Quelques décennies plus tard, bien qu’ayant frôlé à plusieurs reprises la catastrophe, le monde est toujours en (sur)vie…contrairement à Bowie (oh comme ça me fait mal d'écrire ça, tellement je n'y crois pas vraiment en fait).
Riche, inventif, personnel et transitoire, Diamond dogs – avec ses qualités, ses défauts et ses trente ans d’âge - fascine et allume encore comme un vieux whisky, en commençant par cette pochette (œuvre du belge Guy Pellaert), effrayante, avec un Halloween-Jack-Bowie mi-homme mi-chien (finalement asexué pour cause d’attributs trop proéminents au goût d’une censure castratrice ) dans un univers apocalyptique de gratte-ciels en ruines. Halloween Jack, rare survivant de l’ère post-atomique, celle des Diamond dogs, mutants qui font main basse sur la ville dévastée, sol jonché de cadavres, de rats pourris, d’insectes monstrueux… « This ain’t rock’n’roll – This is Genocide ». Ceci pour vous donner une petite idée du contexte de l’histoire, inspirée à la fois de William Burroughs (The wild boys), Harlan Ellison (A boy and his dog) et naturellement du 1984 de George Orwell.
Ayant viré au préalable et sans ménagement l’ensemble de son groupe (les fameux Spiders Ronson, Bolder et Woodmansey), Bowie prend ici en main la composition, la production, les arrangements, les guitares et même le saxophone (son instrument d’origine).

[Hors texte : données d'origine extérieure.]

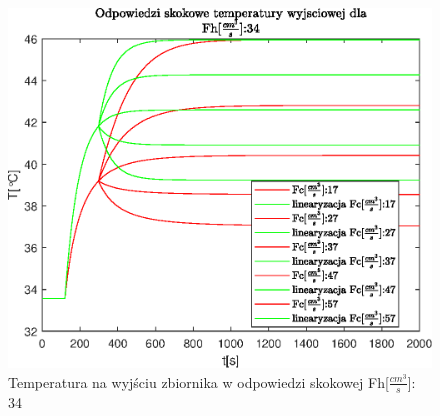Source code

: \begin{figure}[h!]
   \centering
   \includegraphics{img/step-responses/Tout/stepResponseToutFh34.eps}
   \caption{Temperatura na wyjściu zbiornika w odpowiedzi skokowej Fh[$\frac{cm^3}{s}$]: 34}
   \label{fig:stepResponseToutFh34}
\end{figure}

Musicalement, contrairement à ce qu’on a pu en dire, on trouve beaucoup d’idées remarquablement modernes, d’expériences dans les sons et les enchaînements ; Bowie alterne les passages déstructurés et les tubes imparables.
Exemples : la fin de Sweet things (reprise), complètement destroy sur son tempo de locomotive (un avant goût de Station to Station ?) qui aboutit au riff mythique de Rebel Rebel (joué par Bowie lui-même, les doigts en sang) ou le symphonique Big Brother qui donne naissance à la très hachée ronde de la famille squelettique qui clôt le débat. Rock’n’roll with me, c’est la facette crooneuse . 1984, c’est la facette soul . We are the dead, sorte de slow sensuel et stressant brille lui aussi, sur son lit d’orgue électrique, feutré et irréel. Ambiance pesante et fascinante, accentuée encore par un son volontairement métallique et froid, mais aussi par la nouvelle utilisation que fait David Bowie de sa voix dont il commence avec bonheur à utiliser les tessitures graves.
Bref, tout pour déstabiliser les rock critics de l’époque, qui réservèrent injustement un accueil mitigé à cet album, pourtant tellement emblématique de ce qu’est David Bowie : un être en permanente recherche de changement, d’expérience inédite et qui va au bout de ses voyages. Même les plus risqués.